In this weekly column, I’ll be sharing the greatest dishes I’ve eaten all around the San Francisco Bay Space recently. Though the record may well consist of Instagram-only bargains or seasonal tasting menu objects, I’ll be absolutely sure to include matters that you could reasonably get nowish.
This week’s version involves a fragrant southern Indian dish, a high-quality dining tostada and the most effective knafeh I’ve experienced in a extended time. Check out my recomendations from final week here.
Chettinad-style rooster at Tilak
At Tilak, a Bernal Heights Indian restaurant, so considerably on the lengthy, 40-item menu appears attractive it’s tough to opt for some thing to buy. But a thing instantly caught my eye: the chicken Chettinad ($14), named soon after a historic trading hotspot in Tamil Nadu, India. Chettinad delicacies, a generations-in-the-producing meld of Arab, Southeast Asian and other flavors, is a rarity in the Bay Spot, with just 3 or so restaurants right here that specialize in it. So I jumped at the chance to test chef-owner Tilak Gurung’s just take on the cuisine.

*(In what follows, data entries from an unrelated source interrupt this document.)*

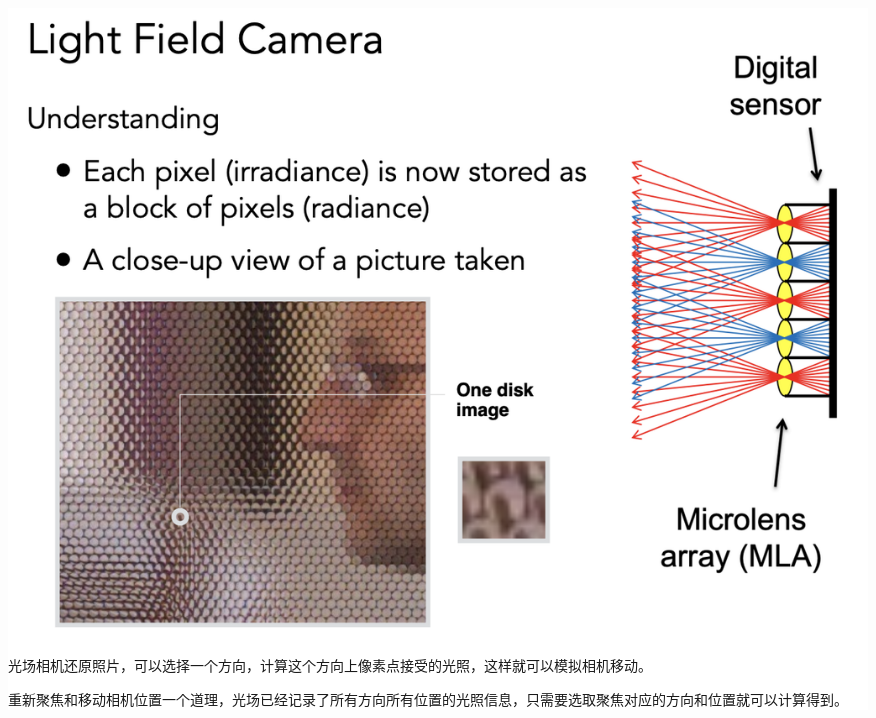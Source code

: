 ​![image](./images/图形学/image-20230817212353-tcfytv2.png)​

光场相机还原照片，可以选择一个方向，计算这个方向上像素点接受的光照，这样就可以模拟相机移动。

重新聚焦和移动相机位置一个道理，光场已经记录了所有方向所有位置的光照信息，只需要选取聚焦对应的方向和位置就可以计算得到。
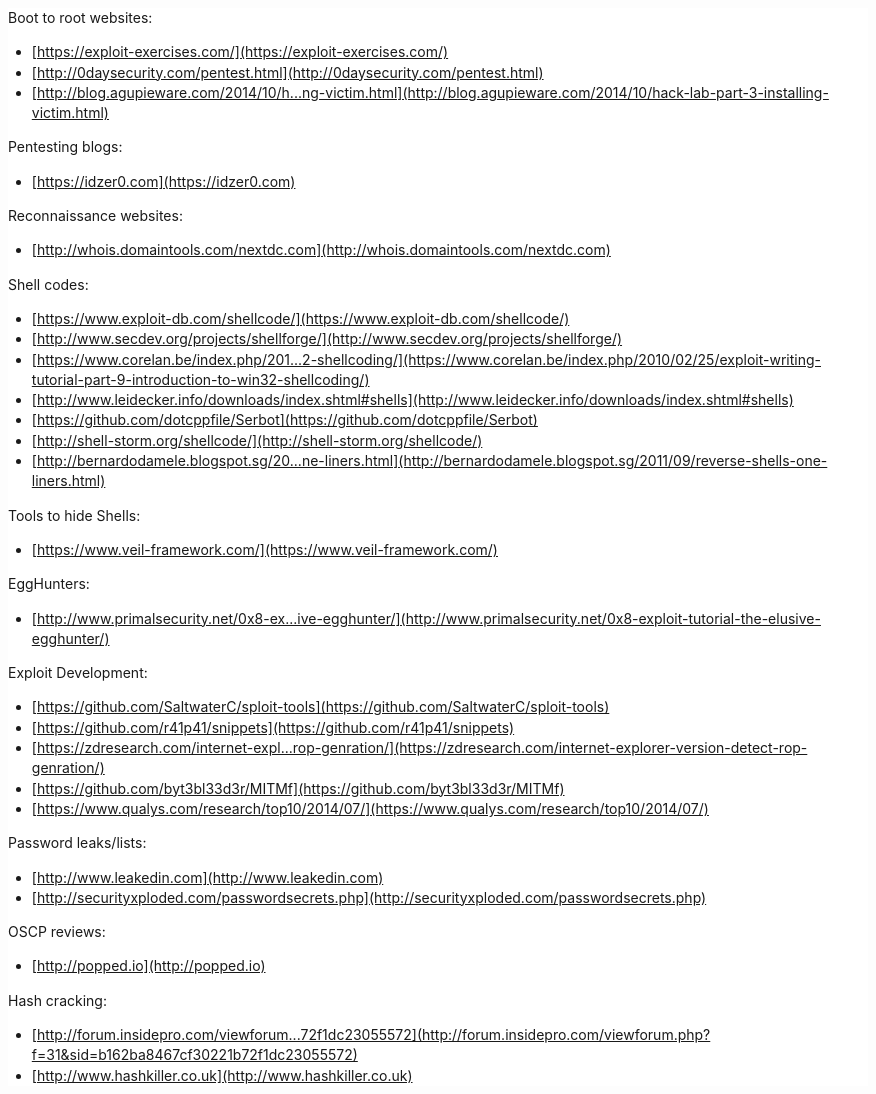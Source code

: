 Boot to root websites:

- [https://exploit-exercises.com/](https://exploit-exercises.com/)
- [http://0daysecurity.com/pentest.html](http://0daysecurity.com/pentest.html)
- [http://blog.agupieware.com/2014/10/h...ng-victim.html](http://blog.agupieware.com/2014/10/hack-lab-part-3-installing-victim.html)

Pentesting blogs:

- [https://idzer0.com](https://idzer0.com)

Reconnaissance websites:

- [http://whois.domaintools.com/nextdc.com](http://whois.domaintools.com/nextdc.com)

Shell codes:

- [https://www.exploit-db.com/shellcode/](https://www.exploit-db.com/shellcode/)
- [http://www.secdev.org/projects/shellforge/](http://www.secdev.org/projects/shellforge/)
- [https://www.corelan.be/index.php/201...2-shellcoding/](https://www.corelan.be/index.php/2010/02/25/exploit-writing-tutorial-part-9-introduction-to-win32-shellcoding/)
- [http://www.leidecker.info/downloads/index.shtml#shells](http://www.leidecker.info/downloads/index.shtml#shells)
- [https://github.com/dotcppfile/Serbot](https://github.com/dotcppfile/Serbot)
- [http://shell-storm.org/shellcode/](http://shell-storm.org/shellcode/)
- [http://bernardodamele.blogspot.sg/20...ne-liners.html](http://bernardodamele.blogspot.sg/2011/09/reverse-shells-one-liners.html)

Tools to hide Shells:

- [https://www.veil-framework.com/](https://www.veil-framework.com/)

EggHunters:

- [http://www.primalsecurity.net/0x8-ex...ive-egghunter/](http://www.primalsecurity.net/0x8-exploit-tutorial-the-elusive-egghunter/)

Exploit Development:

- [https://github.com/SaltwaterC/sploit-tools](https://github.com/SaltwaterC/sploit-tools)
- [https://github.com/r41p41/snippets](https://github.com/r41p41/snippets)
- [https://zdresearch.com/internet-expl...rop-genration/](https://zdresearch.com/internet-explorer-version-detect-rop-genration/)
- [https://github.com/byt3bl33d3r/MITMf](https://github.com/byt3bl33d3r/MITMf)
- [https://www.qualys.com/research/top10/2014/07/](https://www.qualys.com/research/top10/2014/07/)

Password leaks/lists:

- [http://www.leakedin.com](http://www.leakedin.com)
- [http://securityxploded.com/passwordsecrets.php](http://securityxploded.com/passwordsecrets.php)

OSCP reviews:

- [http://popped.io](http://popped.io)

Hash cracking:

- [http://forum.insidepro.com/viewforum...72f1dc23055572](http://forum.insidepro.com/viewforum.php?f=31&sid=b162ba8467cf30221b72f1dc23055572)
- [http://www.hashkiller.co.uk](http://www.hashkiller.co.uk)
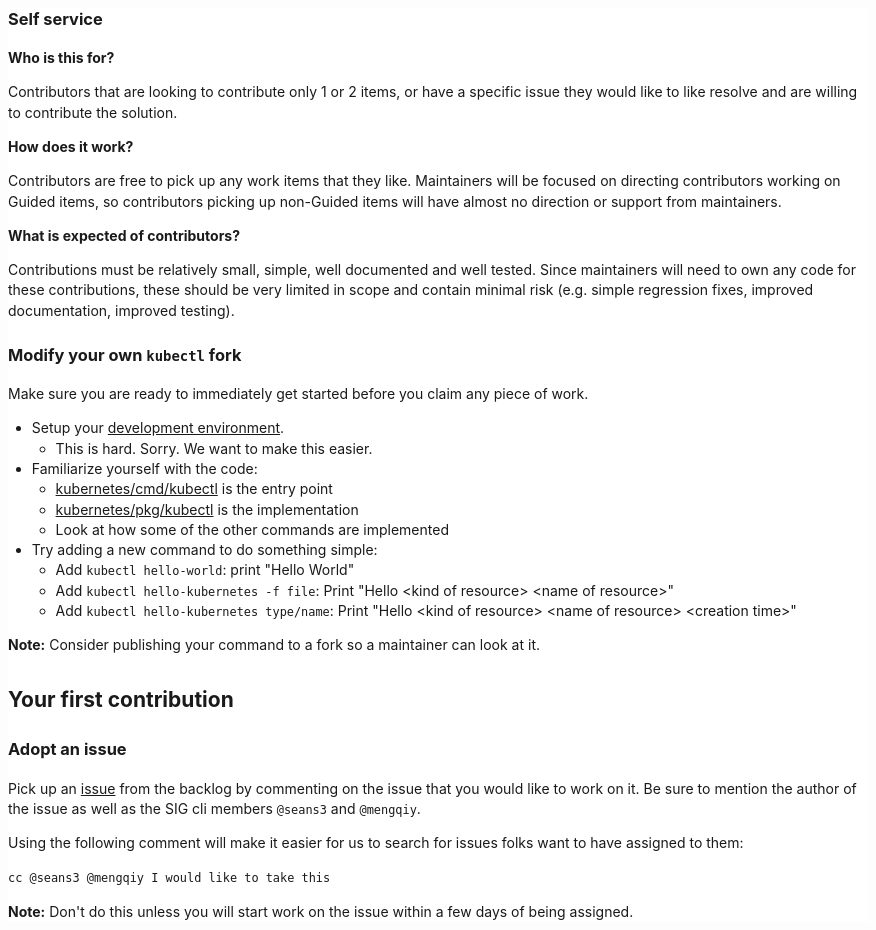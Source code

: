 ### Self service

**Who is this for?**

Contributors that are looking to contribute only 1 or 2 items, or
have a specific issue they would like to like resolve and are willing
to contribute the solution.

**How does it work?**

Contributors are free to pick up any work items that they like.  Maintainers
will be focused on directing contributors working on Guided items, so contributors
picking up non-Guided items will have almost no direction or support from maintainers.

**What is expected of contributors?**

Contributions must be relatively small, simple, well documented and well tested.
Since maintainers will need to own any code for these contributions, these should
be very limited in scope and contain minimal risk
(e.g. simple regression fixes, improved documentation, improved testing).


### Modify your own `kubectl` fork

Make sure you are ready to immediately get started before you claim any piece of
work.

- Setup your [development environment][development guide].
  - This is hard.  Sorry.  We want to make this easier.
- Familiarize yourself with the code:
  - [kubernetes/cmd/kubectl] is the entry point
  - [kubernetes/pkg/kubectl] is the implementation
  - Look at how some of the other commands are implemented
- Try adding a new command to do something simple:
  - Add `kubectl hello-world`: print "Hello World"
  - Add `kubectl hello-kubernetes -f file`: Print "Hello \<kind of resource\> \<name of resource\>"
  - Add `kubectl hello-kubernetes type/name`: Print "Hello \<kind of resource\> \<name of resource\> \<creation time\>"

**Note:** Consider publishing your command to a fork so a maintainer can look at it.

## Your first contribution

### Adopt an issue

Pick up an [issue] from the backlog by commenting on the issue that you would like to work on it.
Be sure to mention the author of the issue as well as the SIG cli members `@seans3` and `@mengqiy`.

Using the following comment will make it easier for us to search for issues folks want to have
assigned to them:

`cc @seans3 @mengqiy I would like to take this`

**Note:** Don't do this unless you will start work on the issue within a few days of being assigned.


[@mentions]: https://help.github.com/articles/basic-writing-and-formatting-syntax/#mentioning-users-and-teams
[Kubernetes Basics Tutorial]: https://kubernetes.io/docs/tutorials/kubernetes-basics
[PR]: https://help.github.com/articles/creating-a-pull-request
[`PTAL`]: https://en.wiktionary.org/wiki/PTAL
[agenda]: https://docs.google.com/document/d/1r0YElcXt6G5mOWxwZiXgGu_X6he3F--wKwg-9UBc29I/edit
[bug]: #bug-lifecycle
[communication]:  /sig-cli/README.md#contact
[community page]: /sig-cli
[design proposal]: #design-proposals
[design repo]: /contributors/design-proposals/cli
[design template]: /contributors/design-proposals/Design_Proposal_TEMPLATE.md
[development guide]: /contributors/devel/development.md
[existing issue]: #adopt-an-issue
[feature repo]: https://github.com/kubernetes/features
[feature request]: #feature-requests
[feature]: https://github.com/kubernetes/features
[group]: https://groups.google.com/forum/#!forum/kubernetes-sig-cli
[issue]: https://github.com/kubernetes/kubectl/projects/3
[kubectl docs]: https://kubernetes.io/docs/tutorials/object-management-kubectl/object-management/
[kubernetes/cmd/kubectl]: https://git.k8s.io/kubernetes/cmd/kubectl
[kubernetes/pkg/kubectl]: https://git.k8s.io/kubernetes/pkg/kubectl
[leads]: /sig-cli/README.md#leadership
[management overview]: https://kubernetes.io/docs/concepts/tools/kubectl/object-management-overview
[meeting]: /sig-cli/README.md#meetings
[release]: #release
[slack-messages]: https://kubernetes.slack.com/messages/sig-cli
[slack-signup]: http://slack.k8s.io/
[tests]: /contributors/devel/sig-testing/testing.md
[cli mentors]: https://groups.google.com/a/google.com/forum/#!forum/kubernetes-sig-cli-mentors
[about me form]: https://docs.google.com/forms/d/1ID6DX1abiDr9Z9_sXXC0DsMwuyHb_NeFdB3xeRa4Vf0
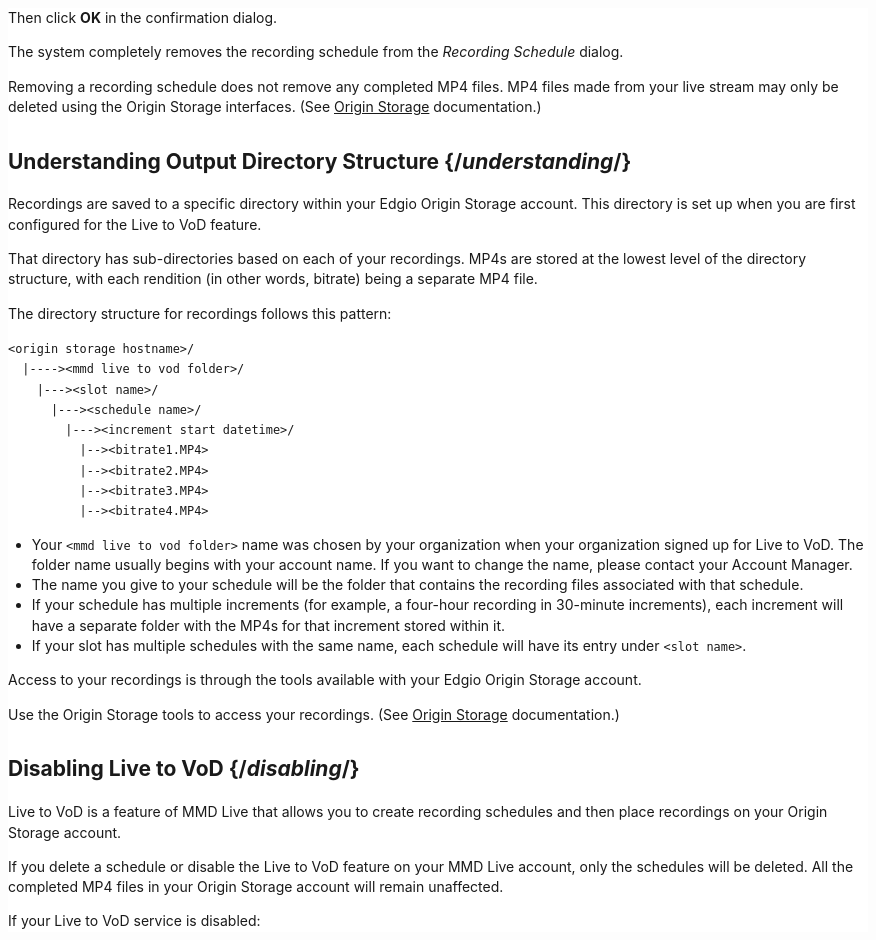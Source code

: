 Then click **OK** in the confirmation dialog.

The system completely removes the recording schedule from the *Recording Schedule* dialog.

<Callout type="info">Removing a recording schedule does not remove any completed MP4 files. MP4 files made from your live stream may only be deleted using the Origin Storage interfaces. (See [Origin Storage](/delivery/storage) documentation.)</Callout>

## Understanding Output Directory Structure  {/*understanding*/}
Recordings are saved to a specific directory within your Edgio Origin Storage account. This directory is set up when you are first configured for the Live to VoD feature.

That directory has sub-directories based on each of your recordings. MP4s are stored at the lowest level of the directory structure, with each rendition (in other words, bitrate) being a separate MP4 file.

The directory structure for recordings follows this pattern:
```
<origin storage hostname>/
  |----><mmd live to vod folder>/
    |---><slot name>/
      |---><schedule name>/
        |---><increment start datetime>/
          |--><bitrate1.MP4>
          |--><bitrate2.MP4>
          |--><bitrate3.MP4>
          |--><bitrate4.MP4>
```
- Your `<mmd live to vod folder>` name was chosen by your organization when your organization signed up for Live to VoD. The folder name usually begins with your account name. If you want to change the name, please contact your Account Manager.
- The name you give to your schedule will be the folder that contains the recording files associated with that schedule.
- If your schedule has multiple increments (for example, a four-hour recording in 30-minute increments), each increment will have a separate folder with the MP4s for that increment stored within it.
- If your slot has multiple schedules with the same name, each schedule will have its entry under `<slot name>`.

Access to your recordings is through the tools available with your Edgio Origin Storage account.

Use the Origin Storage tools to access your recordings. (See [Origin Storage](/delivery/storage) documentation.)

## Disabling Live to VoD  {/*disabling*/}
Live to VoD is a feature of MMD Live that allows you to create recording schedules and then place recordings on your Origin Storage account.

If you delete a schedule or disable the Live to VoD feature on your MMD Live account, only the schedules will be deleted. All the completed MP4 files in your Origin Storage account will remain unaffected.

If your Live to VoD service is disabled:
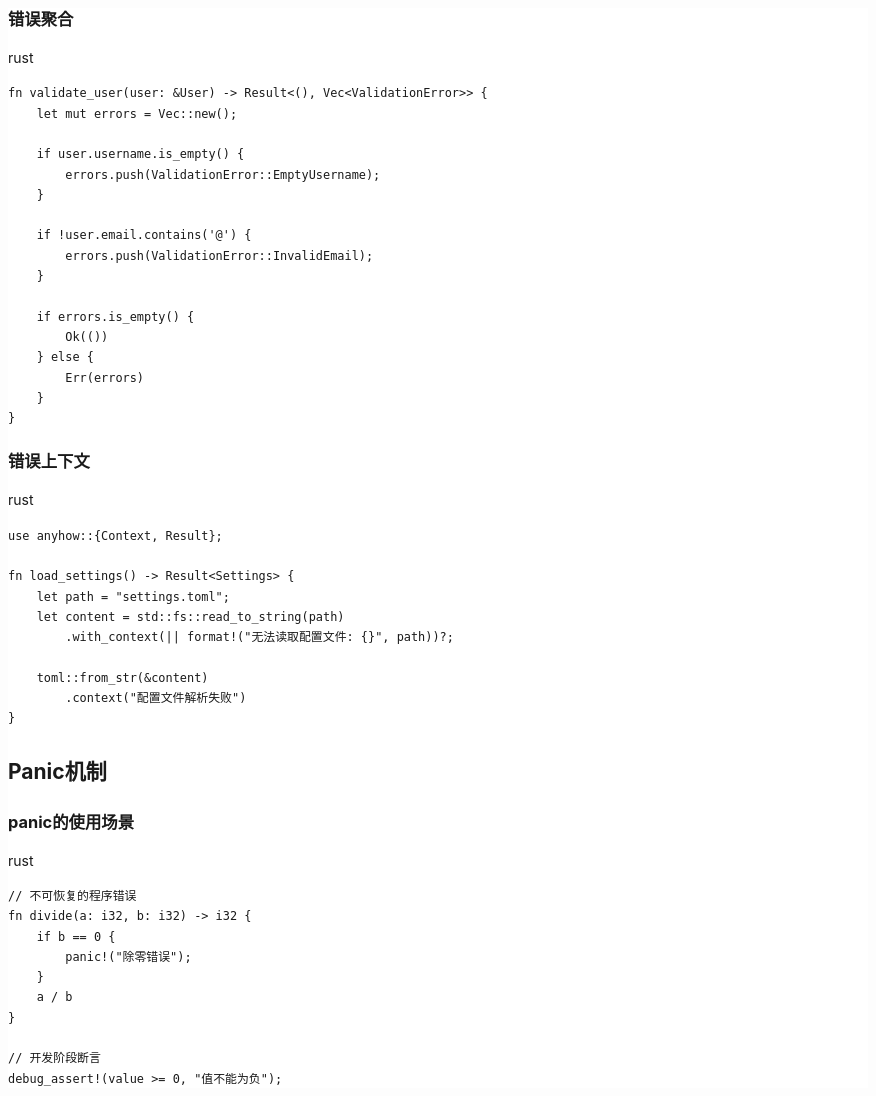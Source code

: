 ### 错误聚合

rust

```
fn validate_user(user: &User) -> Result<(), Vec<ValidationError>> {
    let mut errors = Vec::new();

    if user.username.is_empty() {
        errors.push(ValidationError::EmptyUsername);
    }

    if !user.email.contains('@') {
        errors.push(ValidationError::InvalidEmail);
    }

    if errors.is_empty() {
        Ok(())
    } else {
        Err(errors)
    }
}
```

### 错误上下文

rust

```
use anyhow::{Context, Result};

fn load_settings() -> Result<Settings> {
    let path = "settings.toml";
    let content = std::fs::read_to_string(path)
        .with_context(|| format!("无法读取配置文件: {}", path))?;

    toml::from_str(&content)
        .context("配置文件解析失败")
}
```

## Panic机制

### panic的使用场景

rust

```
// 不可恢复的程序错误
fn divide(a: i32, b: i32) -> i32 {
    if b == 0 {
        panic!("除零错误");
    }
    a / b
}

// 开发阶段断言
debug_assert!(value >= 0, "值不能为负");
```
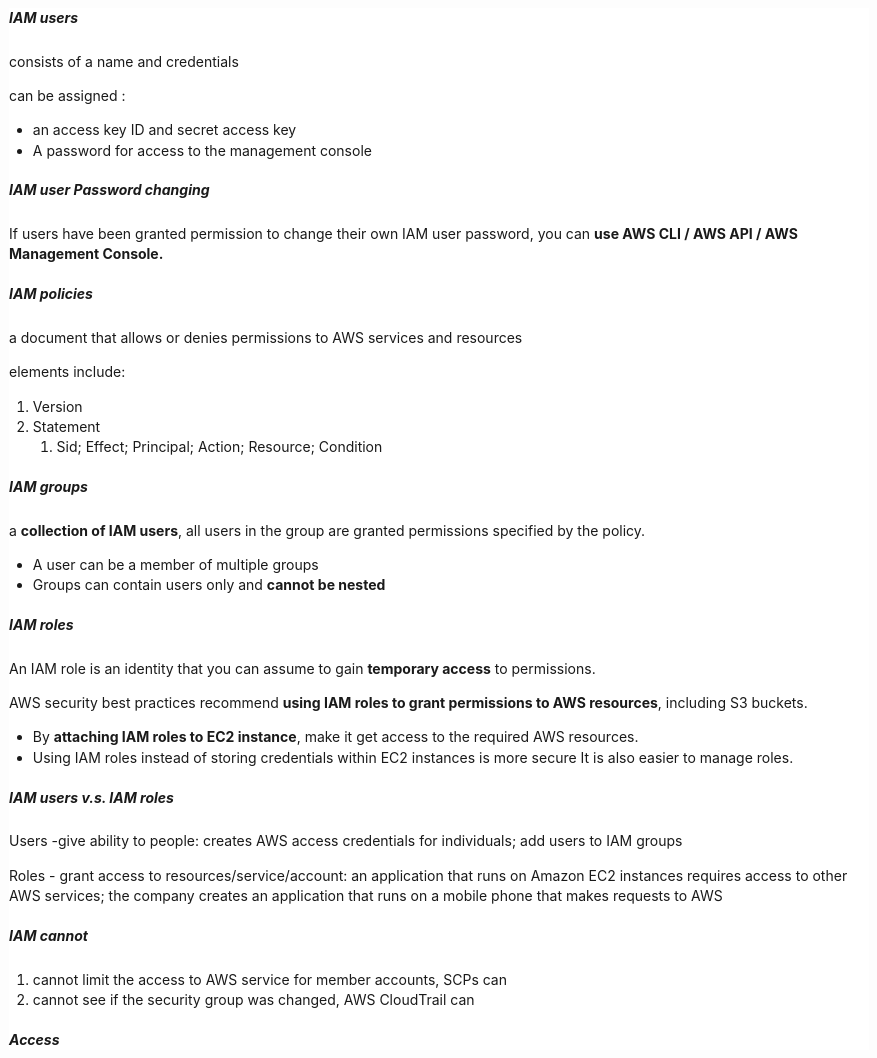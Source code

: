 

##### **IAM users**

consists of a name and credentials

can be assigned :

- an access key ID and secret access key
- A password for access to the management console

##### IAM user Password changing 

If users have been granted permission to change their own IAM user password, you can **use AWS CLI / AWS API / AWS Management Console.** 

##### **IAM policies**

a document that allows or denies permissions to AWS services and resources

elements include: 

1. Version
2. Statement
   1. Sid; Effect; Principal; Action; Resource; Condition

##### **IAM groups**

a **collection of IAM users**, all users in the group are granted permissions specified by the policy.

- A user can be a member of multiple groups
- Groups can contain users only and **cannot be nested**

##### **IAM roles**

An IAM role is an identity that you can assume to gain **temporary access** to permissions.  

AWS security best practices recommend **using IAM roles to grant permissions to AWS resources**, including S3 buckets. 

- By **attaching IAM roles to EC2 instance**, make it get access to the required AWS resources. 
- Using IAM roles instead of storing credentials within EC2 instances is more secure It is also easier to manage roles.

##### IAM users v.s. IAM roles

Users -give ability to people: creates AWS access credentials for individuals; add users to IAM groups

Roles - grant access to resources/service/account:  an application that runs on Amazon EC2 instances requires access to other AWS services; the company creates an application that runs on a mobile phone that makes requests to AWS

##### IAM cannot

1. cannot limit the access to AWS service for member accounts, SCPs can
2. cannot see if the security group was changed, AWS CloudTrail can

##### Access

The dish is served with a wealthy, coconut-flavored gravy and layered with toasted spice and fragrant flavors: cardamom, onion, cinnamon and pepper. Pink, spiced oil floats to the edges of the curry complete spices pop in your mouth as you try to eat. The flavoring is concentrated, but scalpel-sharp software keeps it from tasting muddy or cacophonous. Consider it with roti ($2), because you know you will want to sop up the sauce with something.
Tilak. Open up for indoor eating, takeout and shipping. 5-10 p.m. Wednesday-Monday. 3501 Mission St., San Francisco. 415-647-4037 or https://tilaksf.com
Nettle tostada at Avery

The nine-system tasting menu ($118) at San Francisco’s Avery is a single of the hidden gems of the city’s dining scene. At this miniscule restaurant on Fillmore Avenue, chef-proprietor Rodney Wages and his skeleton crew serve beautiful and imaginative haute delicacies: tortellini as fragile as cats’ ears a drink of fermented pineapple with sauerkraut essence miniature Toaster Strudels with lingonberries.
Wages’ complete menu is believed-provoking, but the dish I went to mattress thinking about was a wild nettle tostada. Fried in a translucent tempura batter, a wild nettle leaf seems preserved in glass. On best are pieces of smoked trout, together with its oceanic roe. Fermented ramps give the two-chunk dish a pickle-adjacent punch, and cultured cream moistens the palate.
Avery. Open up for indoor dining 5-8 p.m. Thursday-Sunday. 1552 Fillmore St., San Francisco. www.AVERYsf.com
Kanafeh at Manakish Oven and Grill
I do not generally just do random restaurant visits, but the guarantee of za’atar-dusted flatbreads pulled me toward Walnut Creek this 7 days. Opened in late 2019, Manakish Oven and Grill is a Lebanese counter service spot geared toward everyday taking in, with a menu of manakish, flatbreads, with toppings like tri-idea shawarma, cheese and cauliflower. But it is the kanafeh ($7.50) that unexpectedly snagged me.
Sweet and salty cheese is coated with shredded phyllo dough and served with a straightforward syrup flavored with cardamom. It is baked to buy so that the cheese partly melts and the bird’s nest of dough strands crisp up, the textures coming off like a bowl of cereal, but backwards.
Manakish Oven and Grill. Open up for takeout, delivery and indoor and out of doors seating. 10:30 a.m.-8 p.m. Sunday and Monday 10:30 a.m.-9 p.m. Tuesday-Thursday 10:30 a.m.-9:45 p.m. Friday and Sautrday. 2905 N. Primary St., Walnut Creek. 925-949-8334 or manakishoven.com
Soleil Ho is The San Francisco Chronicle’s restaurant critic. Email: [email protected] Twitter: @hooleil
More Stories
3 Steps To Choosing The Best Food Processor
A Glimpse of Diversified Indian Cuisine
Why Has Emirates Been Awarded the “Best Airline” Title in the Skytrax 2016 Awards List?